The unrest over planned constitutional changes affecting Karakalpakstan’s status poses the most significant challenge yet to President Shavkat Mirziyoyev’s rule since he rose to power from the post of prime minister in 2016, when his long-serving mentor Islam Karimov died.
Mirziyoyev on Saturday dropped plans to amend articles of the constitution concerning Karakalpakstan’s autonomy and its right to secede, a day after protesters tried to seize local government buildings in the worst bout of violence in nearly 20 years.
The president also declared a monthlong state of emergency in the northwestern province home to Karakalpaks, an ethnic minority group whose language is closer to Kazakh than Uzbek.
“In [the administrative centre] Nukus, 18 people died as a result of serious injuries received during massive disorders,” the Russian news agency Ria Novosti on Monday quoted Abror Mamatov, an official from the state prosecutor’s office, as saying.
Security forces detained 516 people while dispersing the protesters last Friday but have now released many of them, the national guard press office told a briefing.
On Monday, the leader of neighbouring Kazakhstan, President Kassym-Jomart Tokayev, welcomed Tashkent’s measures, his office said. The Central Asian nation is home to the largest Karakalpak diaspora abroad.
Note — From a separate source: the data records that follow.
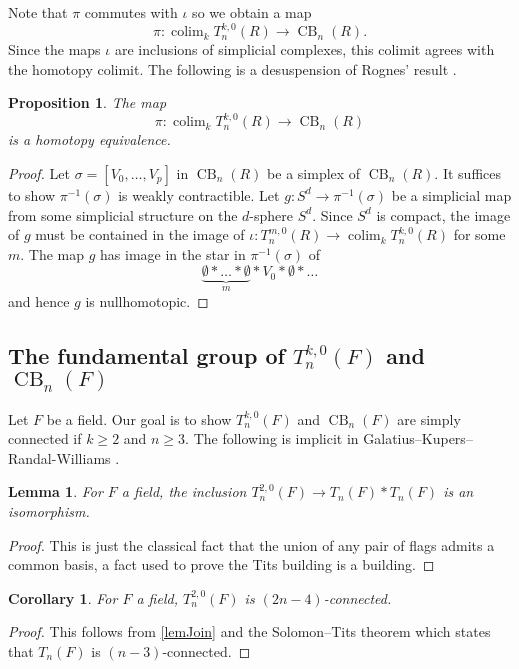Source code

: \documentclass[a4paper]{amsart}
\DeclareMathOperator{\CB}{CB}
\newcommand{\m}{\to}
\numberwithin{theoremcounter}{section}
\newtheorem{lemma}[lemmaauto]{Lemma}
\newtheorem{proposition}[propositionauto]{Proposition}
\newtheorem{corollary}[corollaryauto]{Corollary}
\theoremstyle{definition}
\theoremstyle{remark}
\DeclareMathOperator*{\colim}{colim}
\begin{document}
Note that $\pi$ commutes with $\iota$ so we obtain a map $$ \pi\colon    \colim_k T_n^{k,0}(R) \m {\CB}_n(R).$$ Since the maps $\iota$ are inclusions of simplicial complexes, this colimit agrees with the homotopy colimit. The following is a desuspension of Rognes' result \cite[Lemma 14.6]{Rog1}.

\begin{proposition} \label{colimTD}
The map $$ \pi\colon  \colim_k T_n^{k,0}(R) \m {\CB}_n(R) $$ is a homotopy equivalence.


\end{proposition}

\begin{proof}
Let  $\sigma=[V_0,\dots,V_p]$ in ${\CB}_n(R)$ be a simplex of ${\CB}_n(R)$. It suffices to show $\pi^{-1}(\sigma)$ is weakly contractible. Let $g\colon S^d \m \pi^{-1}(\sigma)$ be a simplicial map from some simplicial structure on the $d$-sphere $S^d$. Since $S^d$ is compact, the image of $g$ must be contained in the image of $\iota\colon  T^{m,0}_n(R) \m \colim_k T_n^{k,0}(R)$ for some $m$. The map $g$ has image in the star in $\pi^{-1}(\sigma)$ of $$\underbrace{\emptyset * \dots * \emptyset}_{m} * V_0 * \emptyset* \dots $$ and hence $g$ is nullhomotopic.
\end{proof}

\subsection{The fundamental group of $T^{k,0}_n(F)$ and ${\CB}_n(F)$}

Let $F$ be a field. Our goal is to show $T^{k,0}_n(F)$ and ${\CB}_n(F)$ are simply connected if $k \geq 2$ and $n \geq 3$. The following is implicit in Galatius--Kupers--Randal-Williams \cite{e2cellsIV}.

\begin{lemma} \label{lemJoin}
For $F$ a field, the inclusion $T^{2,0}_n(F) \m T_n(F) * T_n(F)$ is an isomorphism. 
\end{lemma}

\begin{proof}
This is just the classical fact that the union of any pair of flags admits a common basis, a fact used to prove the Tits building is a building. 
\end{proof}

\begin{corollary}\label{CorT2Conn}
For $F$ a field, $T^{2,0}_n(F)$ is $(2n-4)$-connected.
\end{corollary}
\begin{proof}
This follows from \autoref{lemJoin} and the Solomon--Tits theorem which states that $T_n(F)$ is $(n-3)$-connected.
\end{proof}
\end{document}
In a statement posted online on Sunday, Mirziyoyev said rioters had carried out “destructive actions” in the city of Nukus, throwing stones, starting fires and attacking police.
Photographs published by news website Kun.uz showed street barricades, burned trucks and a heavy military presence including armoured personnel carriers.
Videos shared on social media showed at least two severely wounded people being carried by their arms and legs. One was bleeding from the abdomen, while the other was screaming.
Uzbekistan is a tightly controlled former Soviet republic. Karakalpakstan has seen significant internet outages since the draft amendments were published last week.
Bruce Pannier, a Prague-based journalist specialising in Central Asia, told Al Jazeera the region “has a number of privileges that it’s supposed to enjoy, including the opportunity to hold an election and choose to secede from Uzbekistan”.
“In Uzbekistan in general, protests are very rare because security forces have a very strong grip over the country,” Pannier said.
Ahunov, chairman of the opposition Berlik party, condemned the use of lethal force.
“The authorities, from the start, should have opted for dialogue and negotiations,” he told Reuters news agency from Sweden.
He said he feared the potential for the situation to escalate into an ethnic conflict between Uzbeks and Karakalpaks.
Authorities have called a public meeting for Tuesday to discuss the situation, he said.